The basic idea behind drug repurposing is the fact that common molecular pathways contribute to many different diseases.It is indeed a consequence of the principle of polypharamacology and hence  represents a shift from the single to multiple target paradigm in drug discovery.

 While the conventional de-novo drug discovery process takes about 10-15 years for the translation of a promising molecule to an approved drug, this approach takes only about 1-2 years to identify new drug targets and an average of 8 more years to develop a repositioned drug. It is actually a boon to those with rare and neglected critical illnesses, for whom the big pharma are not willing to work due to low return on investment. Lack of activation barriers, decreased number of clinical trials, which in turn cut down time,cost and labour are the added advantages of this approach. However, lack of expertise in the legal area of drug repositioning, coupled with the complexity of pathways and mechanism of diseases makes this a cumbersome process  in the eyes of atleast a few.

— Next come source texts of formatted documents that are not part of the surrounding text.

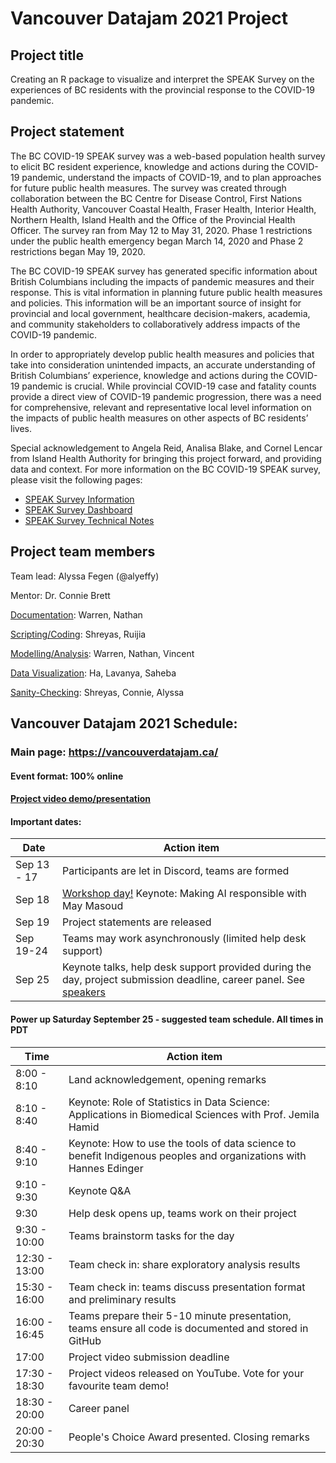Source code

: # Vancouver Datajam 2021 Project

## Project title

Creating an R package to visualize and interpret the SPEAK Survey on the experiences of BC residents with the provincial response to the COVID-19 pandemic.

## Project statement

The BC COVID-19 SPEAK survey was a web-based population health survey to elicit BC resident experience, knowledge and actions during the COVID-19 pandemic, understand the impacts of COVID-19, and to plan approaches for future public health measures. The survey was created through collaboration between the BC Centre for Disease Control, First Nations Health Authority, Vancouver Coastal Health, Fraser Health, Interior Health, Northern Health, Island Health and the Office of the Provincial Health Officer. The survey ran from May 12 to May 31, 2020. Phase 1 restrictions under the public health emergency began March 14, 2020 and Phase 2 restrictions began May 19, 2020.

The BC COVID-19 SPEAK survey has generated specific information about British Columbians including the impacts of pandemic measures and their response. This is vital information in planning future public health measures and policies. This information will be an important source of insight for provincial and local government, healthcare decision-makers, academia, and community stakeholders to collaboratively address impacts of the COVID-19 pandemic.

In order to appropriately develop public health measures and policies that take into consideration unintended impacts, an accurate understanding of British Columbians’ experience, knowledge and actions during the COVID-19 pandemic is crucial. While provincial COVID-19 case and fatality counts provide a direct view of COVID-19 pandemic progression, there was a need for comprehensive, relevant and representative local level information on the impacts of public health measures on other aspects of BC residents’ lives.

Special acknowledgement to Angela Reid, Analisa Blake, and Cornel Lencar from Island Health Authority for bringing this project forward, and providing data and context. For more information on the BC COVID-19 SPEAK survey, please visit the following pages:

- [SPEAK Survey Information](http://www.bccdc.ca/health-info/diseases-conditions/covid-19/covid-19-survey)
- [SPEAK Survey Dashboard](http://www.bccdc.ca/health-professionals/data-reports/bc-covid-19-speak-dashboard)
- [SPEAK Survey Technical Notes](http://www.bccdc.ca/Health-Info-Site/Documents/Technical_Notes_COVID_19_SPEAK.PDF)

## Project team members

Team lead: Alyssa Fegen (@alyeffy)

Mentor: Dr. Connie Brett

[Documentation](https://github.com/alyeffy/bc-covid-speak-survey/milestone/1): Warren, Nathan

[Scripting/Coding](https://github.com/alyeffy/bc-covid-speak-survey/milestone/2): Shreyas, Ruijia

[Modelling/Analysis](https://github.com/alyeffy/bc-covid-speak-survey/milestone/3): Warren, Nathan, Vincent

[Data Visualization](https://github.com/alyeffy/bc-covid-speak-survey/milestone/4): Ha, Lavanya, Saheba

[Sanity-Checking](https://github.com/alyeffy/bc-covid-speak-survey/milestone/5): Shreyas, Connie, Alyssa

## Vancouver Datajam 2021 Schedule:

### Main page: https://vancouverdatajam.ca/
#### Event format: 100% online
#### [Project video demo/presentation]()

#### Important dates: 

|Date | Action item |
| - | - |
|Sep 13 - 17 |Participants are let in Discord, teams are formed|
|Sep 18 |[Workshop day!](https://www.vancouverdatajam.ca/workshops) Keynote: Making AI responsible with May Masoud|
|Sep 19 |Project statements are released|
|Sep 19-24 |Teams may work asynchronously (limited help desk support)|
|Sep 25 |Keynote talks, help desk support provided during the day, project submission deadline, career panel. See [speakers](https://www.vancouverdatajam.ca/speakers)|

#### Power up Saturday September 25 - suggested team schedule. All times in PDT

|Time| Action item|
| - | - |
|8:00 - 8:10| Land acknowledgement, opening remarks |
|8:10 - 8:40| Keynote: Role of Statistics in Data Science: Applications in Biomedical Sciences with Prof. Jemila Hamid | 
|8:40 - 9:10| Keynote: How to use the tools of data science to benefit Indigenous peoples and organizations  with Hannes Edinger |
|9:10 -  9:30| Keynote Q&A |
|9:30 | Help desk opens up, teams work on their project |
|9:30 - 10:00| Teams brainstorm tasks for the day|
|12:30 - 13:00| Team check in: share exploratory analysis results |
|15:30 - 16:00| Team check in: teams discuss presentation format and preliminary results|
|16:00 - 16:45| Teams prepare their 5-10 minute presentation, teams ensure all code is documented and stored in GitHub|
|17:00| Project video submission deadline|
|17:30 - 18:30| Project videos released on YouTube. Vote for your favourite team demo!| 
|18:30 - 20:00 | Career panel|
|20:00 - 20:30 | People's Choice Award presented. Closing remarks|
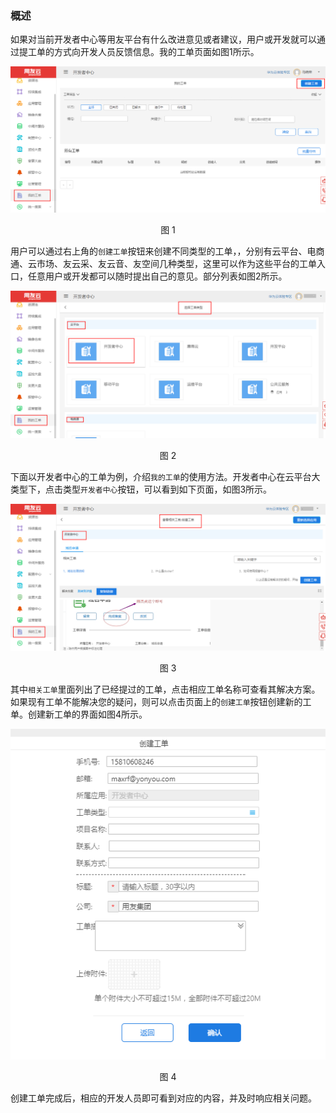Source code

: ### 概述
如果对当前开发者中心等用友平台有什么改进意见或者建议，用户或开发就可以通过提工单的方式向开发人员反馈信息。我的工单页面如图1所示。

<div align="center">
<img src="images/order_1.png">
</div>

<p align="center"> 图 1</p>

用户可以通过右上角的``创建工单``按钮来创建不同类型的工单，，分别有云平台、电商通、云市场、友云采、友云音、友空间几种类型，这里可以作为这些平台的工单入口，任意用户或开发都可以随时提出自己的意见。部分列表如图2所示。

<div align="center">
<img src="images/order_2.png">
</div>
<p align="center"> 图 2</p>

下面以开发者中心的工单为例，介绍``我的工单``的使用方法。开发者中心在云平台大类型下，点击类型``开发者中心``按钮，可以看到如下页面，如图3所示。

<div align="center">
<img src="images/order_3.png">
</div>
<p align="center"> 图 3</p>

其中``相关工单``里面列出了已经提过的工单，点击相应工单名称可查看其解决方案。如果现有工单不能解决您的疑问，则可以点击页面上的``创建工单``按钮创建新的工单。创建新工单的界面如图4所示。

<div align="center">
<img src="images/order_4.png">
</div>
<p align="center"> 图 4</p>

创建工单完成后，相应的开发人员即可看到对应的内容，并及时响应相关问题。
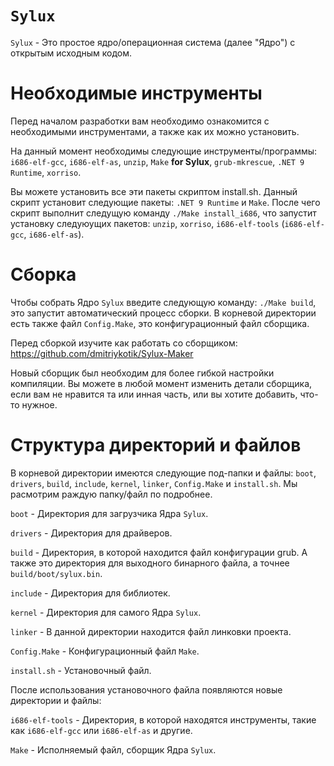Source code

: # `Sylux`
`Sylux` - Это простое ядро/операционная система (далее "Ядро") с открытым исходным кодом.

# Необходимые инструменты
Перед началом разработки вам необходимо ознакомится с необходимыми инструментами, а также как их можно установить.

На данный момент необходимы следующие инструменты/программы: `i686-elf-gcc`, `i686-elf-as`, `unzip`, `Make` **for Sylux**, `grub-mkrescue`, `.NET 9 Runtime`, `xorriso`.

Вы можете установить все эти пакеты скриптом install.sh. Данный скрипт установит следующие пакеты: `.NET 9 Runtime` и `Make`. После чего скрипт выполнит следущую команду `./Make install_i686`, что запустит установку следуюущих пакетов: `unzip`, `xorriso`, `i686-elf-tools` (`i686-elf-gcc`, `i686-elf-as`).

# Сборка
Чтобы собрать Ядро `Sylux` введите следующую команду: `./Make build`, это запустит автоматический процесс сборки. В корневой директории есть также файл `Config.Make`, это конфигурационный файл сборщика.

Перед сборкой изучите как работать со сборщиком: https://github.com/dmitriykotik/Sylux-Maker

Новый сборщик был необходим для более гибкой настройки компиляции. Вы можете в любой момент изменить детали сборщика, если вам не нравится та или инная часть, или вы хотите добавить, что-то нужное.

# Структура директорий и файлов
В корневой директории имеются следующие под-папки и файлы: `boot`, `drivers`, `build`, `include`, `kernel`, `linker`, `Config.Make` и `install.sh`. Мы расмотрим раждую папку/файл по подробнее.

`boot` - Директория для загрузчика Ядра `Sylux`.

`drivers` - Директория для драйверов.

`build` - Директория, в которой находится файл конфигурации grub. А также это директория для выходного бинарного файла, а точнее `build/boot/sylux.bin`.

`include` - Директория для библиотек.

`kernel` - Директория для самого Ядра `Sylux`.

`linker` - В данной директории находится файл линковки проекта.

`Config.Make` - Конфигурационный файл `Make`.

`install.sh` - Установочный файл.

После использования установочного файла появляются новые директории и файлы:

`i686-elf-tools` - Директория, в которой находятся инструменты, такие как `i686-elf-gcc` или `i686-elf-as` и другие.

`Make` - Исполняемый файл, сборщик Ядра `Sylux`.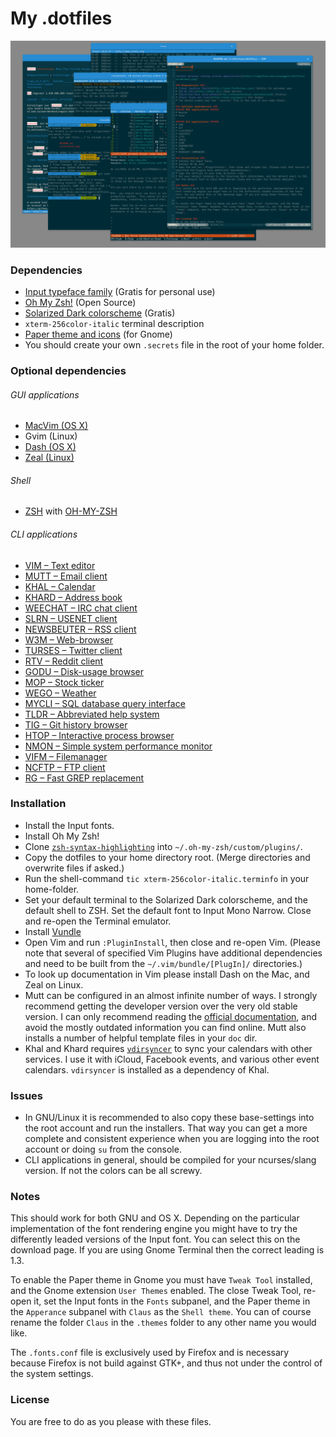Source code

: My .dotfiles
============

![Gnome terminal running various applications](https://raw.githubusercontent.com/clauseggers/dotfiles/master/screenshot.png)

### Dependencies ###
* [Input typeface family](http://input.fontbureau.com/) (Gratis for personal use)
* [Oh My Zsh!](http://ohmyz.sh/) (Open Source)
* [Solarized Dark colorscheme](http://ethanschoonover.com/solarized) (Gratis)
* `xterm-256color-italic` terminal description
* [Paper theme and icons](http://snwh.org/paper/) (for Gnome)
* You should create your own `.secrets` file in the root of your home folder.

### Optional dependencies ###
###### GUI applications ######
* [MacVim (OS X)](https://github.com/macvim-dev/macvim/releases)
* Gvim (Linux)
* [Dash (OS X)](https://kapeli.com/dash)
* [Zeal (Linux)](http://zealdocs.org/)

###### Shell ######
* [ZSH](http://www.zsh.org/) with [OH-MY-ZSH](http://ohmyz.sh/)

###### CLI applications ######
* [VIM – Text editor](http://www.vim.org/)
* [MUTT – Email client](http://www.mutt.org/)
* [KHAL – Calendar](https://github.com/geier/khal)
* [KHARD – Address book](https://github.com/scheibler/khard/)
* [WEECHAT – IRC chat client](https://weechat.org/)
* [SLRN – USENET client](http://slrn.sourceforge.net/)
* [NEWSBEUTER – RSS client](http://www.newsbeuter.org/)
* [W3M – Web-browser](http://w3m.sourceforge.net/)
* [TURSES – Twitter client](https://github.com/dialelo/turses)
* [RTV – Reddit client](https://github.com/michael-lazar/rtv)
* [GODU – Disk-usage browser](https://github.com/viktomas/godu)
* [MOP – Stock ticker](https://github.com/brandleesee/mop)
* [WEGO – Weather](https://github.com/schachmat/wego)
* [MYCLI – SQL database query interface](http://mycli.net)
* [TLDR – Abbreviated help system](https://pypi.python.org/pypi/tldr/0.3)
* [TIG – Git history browser](https://github.com/jonas/tig)
* [HTOP – Interactive process browser](https://hisham.hm/htop)
* [NMON – Simple system performance monitor](http://www.ibm.com/developerworks/aix/library/au-analyze_aix/)
* [VIFM – Filemanager](https://vifm.info)
* [NCFTP – FTP client](http://www.ncftp.com/)
* [RG – Fast GREP replacement](https://github.com/BurntSushi/ripgrep)

### Installation ###
* Install the Input fonts.
* Install Oh My Zsh!
* Clone [`zsh-syntax-highlighting`](https://github.com/zsh-users/zsh-syntax-highlighting) into `~/.oh-my-zsh/custom/plugins/`.
* Copy the dotfiles to your home directory root. (Merge directories and overwrite files if asked.)
* Run the shell-command `tic xterm-256color-italic.terminfo` in your home-folder.
* Set your default terminal to the Solarized Dark colorscheme, and the default shell to ZSH. Set the default font to Input Mono Narrow. Close and re-open the Terminal emulator.
* Install [Vundle](https://github.com/VundleVim/Vundle.vim)
* Open Vim and run `:PluginInstall`, then close and re-open Vim. (Please note that several of specified Vim Plugins have additional dependencies and need to be built from the `~/.vim/bundle/[PlugIn]/` directories.)
* To look up documentation in Vim please install Dash on the Mac, and Zeal on Linux.
* Mutt can be configured in an almost infinite number of ways. I strongly recommend getting the developer version over the very old stable version. I can only recommend reading the [official documentation](http://www.mutt.org/doc/devel/manual.html), and avoid the mostly outdated information you can find online. Mutt also installs a number of helpful template files in your `doc` dir.
* Khal and Khard requires [`vdirsyncer`](https://github.com/untitaker/vdirsyncer) to sync your calendars with other services. I use it with iCloud, Facebook events, and various other event calendars. `vdirsyncer` is installed as a dependency of Khal.

### Issues ###
* In GNU/Linux it is recommended to also copy these base-settings into the root account and run the installers. That way you can get a more complete and consistent experience when you are logging into the root account or doing `su` from the console.
* CLI applications in general, should be compiled for your ncurses/slang version. If not the colors can be all screwy.

### Notes ###
This should work for both GNU and OS X. Depending on the particular implementation of the font rendering engine you might have to try the differently leaded versions of the Input font. You can select this on the download page. If you are using Gnome Terminal then the correct leading is 1.3.

To enable the Paper theme in Gnome you must have `Tweak Tool` installed, and the Gnome extension `User Themes` enabled. The close Tweak Tool, re-open it, set the Input fonts in the `Fonts` subpanel, and the Paper theme in the `Apperance` subpanel with `Claus` as the `Shell theme`. You can of course rename the folder `Claus` in the `.themes` folder to any other name you would like.

The `.fonts.conf` file is exclusively used by Firefox and is necessary because Firefox is not build against GTK+, and thus not under the control of the system settings.

### License ###
You are free to do as you please with these files.
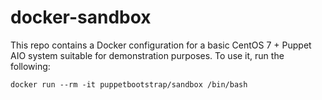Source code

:# docker-sandbox

This repo contains a Docker configuration for a basic CentOS 7 + Puppet AIO system
suitable for demonstration purposes.  To use it, run the following:

    docker run --rm -it puppetbootstrap/sandbox /bin/bash
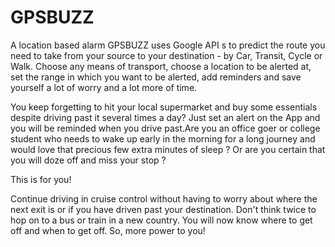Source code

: # GPSBUZZ
A location based alarm
GPSBUZZ uses Google API s to predict the route you need to take from your source to your destination - by Car, Transit, Cycle or Walk. 
Choose any means of transport, choose a location to be alerted at, set the range in which you want to be alerted, add reminders and save 
yourself a lot of worry and a lot more of time. 

You keep forgetting to hit your local supermarket and buy some essentials despite driving past it several times a day? Just set an alert 
on the App and you will be reminded when you drive past.Are you an office goer or college student who needs to wake up early in the morning 
for a long journey and would love that precious few extra minutes of sleep ? Or are you certain that you will doze off and miss your stop ? 

This is for you!

Continue driving in cruise control without having to worry about where the next exit is or if you have driven past your destination. Don't 
think twice to hop on to a bus or train in a new country. You will now know where to get off and when to get off. So, more power to you!
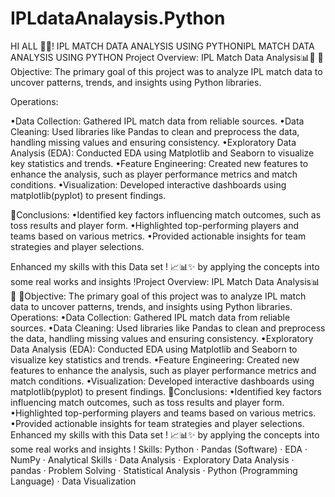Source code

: # IPLdataAnalaysis.Python
HI ALL 👋🏻! 
IPL MATCH DATA ANALYSIS USING PYTHONIPL MATCH DATA ANALYSIS USING PYTHON
Project Overview: IPL Match Data Analysis📊🏏
🎯Objective: The primary goal of this project was to analyze IPL match data to uncover patterns, trends, and insights using Python libraries.

Operations:

•Data Collection: Gathered IPL match data from reliable sources.
•Data Cleaning: Used libraries like Pandas to clean and preprocess the data, handling missing values and ensuring consistency.
•Exploratory Data Analysis (EDA): Conducted EDA using Matplotlib and Seaborn to visualize key statistics and trends.
•Feature Engineering: Created new features to enhance the analysis, such as player performance metrics and match conditions.
•Visualization: Developed interactive dashboards using matplotlib(pyplot) to present findings.

🎯Conclusions:
•Identified key factors influencing match outcomes, such as toss results and player form.
•Highlighted top-performing players and teams based on various metrics.
•Provided actionable insights for team strategies and player selections.

Enhanced my skills with this Data set ! 📈📊✨
by applying the concepts into some real works and insights !Project Overview: IPL Match Data Analysis📊🏏 🎯Objective: The primary goal of this project was to analyze IPL match data to uncover patterns, trends, and insights using Python libraries. Operations: •Data Collection: Gathered IPL match data from reliable sources. •Data Cleaning: Used libraries like Pandas to clean and preprocess the data, handling missing values and ensuring consistency. •Exploratory Data Analysis (EDA): Conducted EDA using Matplotlib and Seaborn to visualize key statistics and trends. •Feature Engineering: Created new features to enhance the analysis, such as player performance metrics and match conditions. •Visualization: Developed interactive dashboards using matplotlib(pyplot) to present findings. 🎯Conclusions: •Identified key factors influencing match outcomes, such as toss results and player form. •Highlighted top-performing players and teams based on various metrics. •Provided actionable insights for team strategies and player selections. Enhanced my skills with this Data set ! 📈📊✨ by applying the concepts into some real works and insights !
Skills: Python · Pandas (Software) · EDA · NumPy · Analytical Skills · Data Analysis · Exploratory Data Analysis · pandas · Problem Solving · Statistical Analysis · Python (Programming Language) · Data Visualization
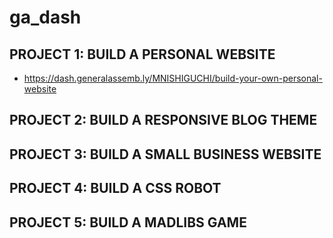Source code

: # ga_dash

## PROJECT 1: BUILD A PERSONAL WEBSITE
- https://dash.generalassemb.ly/MNISHIGUCHI/build-your-own-personal-website

## PROJECT 2: BUILD A RESPONSIVE BLOG THEME


## PROJECT 3: BUILD A SMALL BUSINESS WEBSITE


## PROJECT 4: BUILD A CSS ROBOT


## PROJECT 5: BUILD A MADLIBS GAME

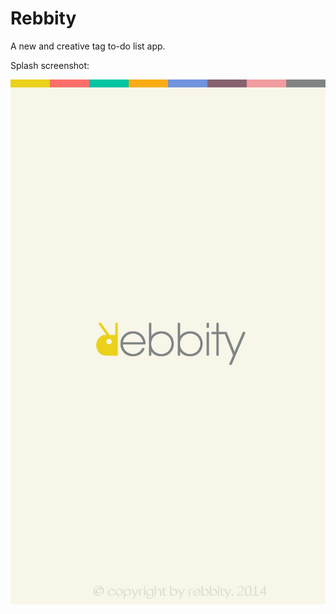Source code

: Rebbity
=======

A new and creative tag to-do list app.

Splash screenshot:

![](https://github.com/realcome/Rebbity/blob/master/screenshot/splash.jpg)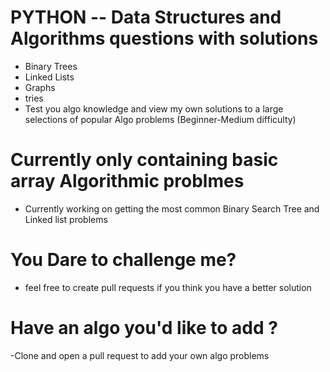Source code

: # PYTHON -- Data Structures and Algorithms questions with solutions 
- Binary Trees
- Linked Lists
- Graphs
- tries
- Test you algo knowledge and view my own solutions to a large selections of popular Algo problems (Beginner-Medium difficulty) 

# Currently only containing basic array Algorithmic problmes
- Currently working on getting the most common Binary Search Tree and Linked list problems

# You Dare to challenge me? 
- feel free to create pull requests if you think you have a better solution
 
# Have an algo you'd like to add ?
-Clone and open a pull request to add your own algo problems
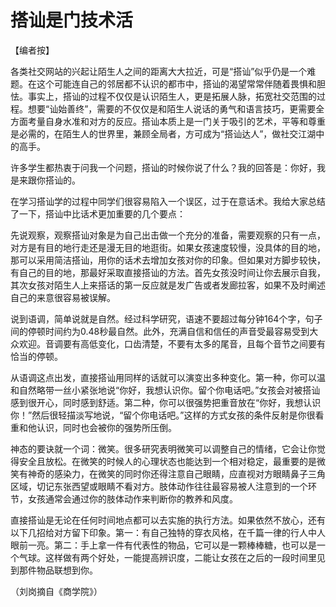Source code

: # 搭讪是门技术活

【编者按】

各类社交网站的兴起让陌生人之间的距离大大拉近，可是“搭讪”似乎仍是一个难题。在这个可能连自己的邻居都不认识的都市中，搭讪的渴望常常伴随着畏惧和胆怯。事实上，搭讪的过程不仅仅是认识陌生人，更是拓展人脉，拓宽社交范围的过程。想要“讪始善终”，需要的不仅仅是和陌生人说话的勇气和语言技巧，更需要全方面考量自身水准和对方的反应。搭讪本质上是一门关于吸引的艺术，平等和尊重是必需的，在陌生人的世界里，兼顾全局者，方可成为“搭讪达人”，做社交江湖中的高手。

许多学生都热衷于问我一个问题，搭讪的时候你说了什么？我的回答是：你好，我是来跟你搭讪的。

在学习搭讪学的过程中同学们很容易陷入一个误区，过于在意话术。我给大家总结了一下，搭讪中比话术更加重要的几个要点：

先说观察，观察搭讪对象是为自己出击做一个充分的准备，需要观察的只有一点，对方是有目的地行走还是漫无目的地逛街。如果女孩速度较慢，没具体的目的地，那可以采用简洁搭讪，用你的话术去增加女孩对你的印象。但如果对方脚步较快，有自己的目的地，那最好采取直接搭讪的方法。首先女孩没时间让你去展示自我，其次女孩对陌生人上来搭话的第一反应就是发广告或者发廊拉客，如果不及时阐述自己的来意很容易被误解。

说到语调，简单说就是自然。经过科学研究，语速不要超过每分钟164个字，句子间的停顿时间约为0.48秒最自然。此外，充满自信和信任的声音受最容易受到大众欢迎。音调要有高低变化，口齿清楚，不要有太多的尾音，且每个音节之间要有恰当的停顿。

从语调这点出发，直接搭讪用同样的话就可以演变出多种变化。第一种，你可以温和自然略带一丝小紧张地说“你好，我想认识你。留个你电话吧。”女孩会对被搭讪感到很开心，同时感到舒适。第二种，你可以很强势把重音放在“你好，我想认识你！”然后很轻描淡写地说，“留个你电话吧。”这样的方式女孩的条件反射是你很看重和他认识，同时也会被你的强势所压倒。

神态的要诀就一个词：微笑。很多研究表明微笑可以调整自己的情绪，它会让你觉得安全且放松。在微笑的时候人的心理状态也能达到一个相对稳定，最重要的是微笑有神奇的感染力，在微笑的同时你还得注意自己眼睛，应直视对方眼睛鼻子三角区域，切记东张西望或眼睛不看对方。肢体动作往往最容易被人注意到的一个环节，女孩通常会通过你的肢体动作来判断你的教养和风度。

直接搭讪是无论在任何时间地点都可以去实施的执行方法。如果依然不放心，还有以下几招给对方留下印象。第一：有自己独特的穿衣风格，在千篇一律的行人中人眼前一亮。第二：手上拿一件有代表性的物品，它可以是一颗棒棒糖，也可以是一个气球。这样做有两个好处，一能提高辨识度，二能让女孩在之后的一段时间里见到那件物品联想到你。

（刘岗摘自《商学院》）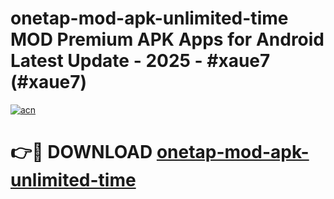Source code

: # onetap-mod-apk-unlimited-time MOD Premium APK Apps for Android Latest Update - 2025 - #xaue7 (#xaue7)

[![acn](https://github.com/user-attachments/assets/0f9c940e-d8b0-45ae-aac7-cd30a18b3e1c)](https://apps.libra.edu.pl?title=onetap-mod-apk-unlimited-time&ref=18F)

# 👉🔴 DOWNLOAD [onetap-mod-apk-unlimited-time](https://apps.libra.edu.pl?title=onetap-mod-apk-unlimited-time&ref=18F)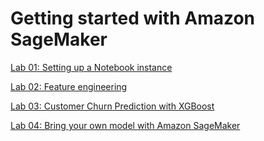 # Getting started with Amazon SageMaker

[Lab 01: Setting up a Notebook instance](./01-lab.md)

[Lab 02: Feature engineering](./02-lab.md)

[Lab 03: Customer Churn Prediction with XGBoost](./03-lab.md)

[Lab 04: Bring your own model with Amazon SageMaker](./04-lab.md)
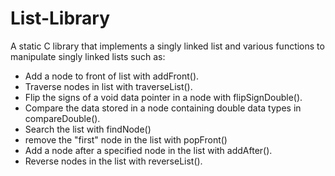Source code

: # List-Library

A static C library that implements a singly linked list and various functions
to manipulate singly linked lists such as:

- Add a node to front of list with addFront().
- Traverse nodes in list with traverseList(). 
- Flip the signs of a void data pointer in a node with flipSignDouble().
- Compare the data stored in a node containing double data types in compareDouble().
- Search the list with findNode()
- remove the "first" node in the list with popFront()
- Add a node after a specified node in the list with addAfter().
- Reverse nodes in the list with reverseList().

Drug repurposing was sometimes just serendipitous -like those of sildenafil, originally meant for hypertension now being used to treat eretile dyfunction! But the need of the hour is the development of a deliberate systematic approach with a blend of experimental and computational aids to bring out life changing transformations.

DRUG REPURPOSING FOR COVID-A GLOBAL NEED

From the late fall of 2019, we have been witnessing the most devastating pandemic ever known. As of now, the best justified drugs for repurposing to treat covid are the host factor targeted drugs- hydroxychloroquine, azithromycin, camostat, nafamostat and the viral Rdrp targeted drugs-remdesivir and favipiravir. Additionally, phenotypic screening methods based on viral entry and replication are on development to survey more drug candidates.It has in fact become a global emergency that calls for researchers, ethics boards and regulatory bodies to come and work together on this concept to cobat the COVID!!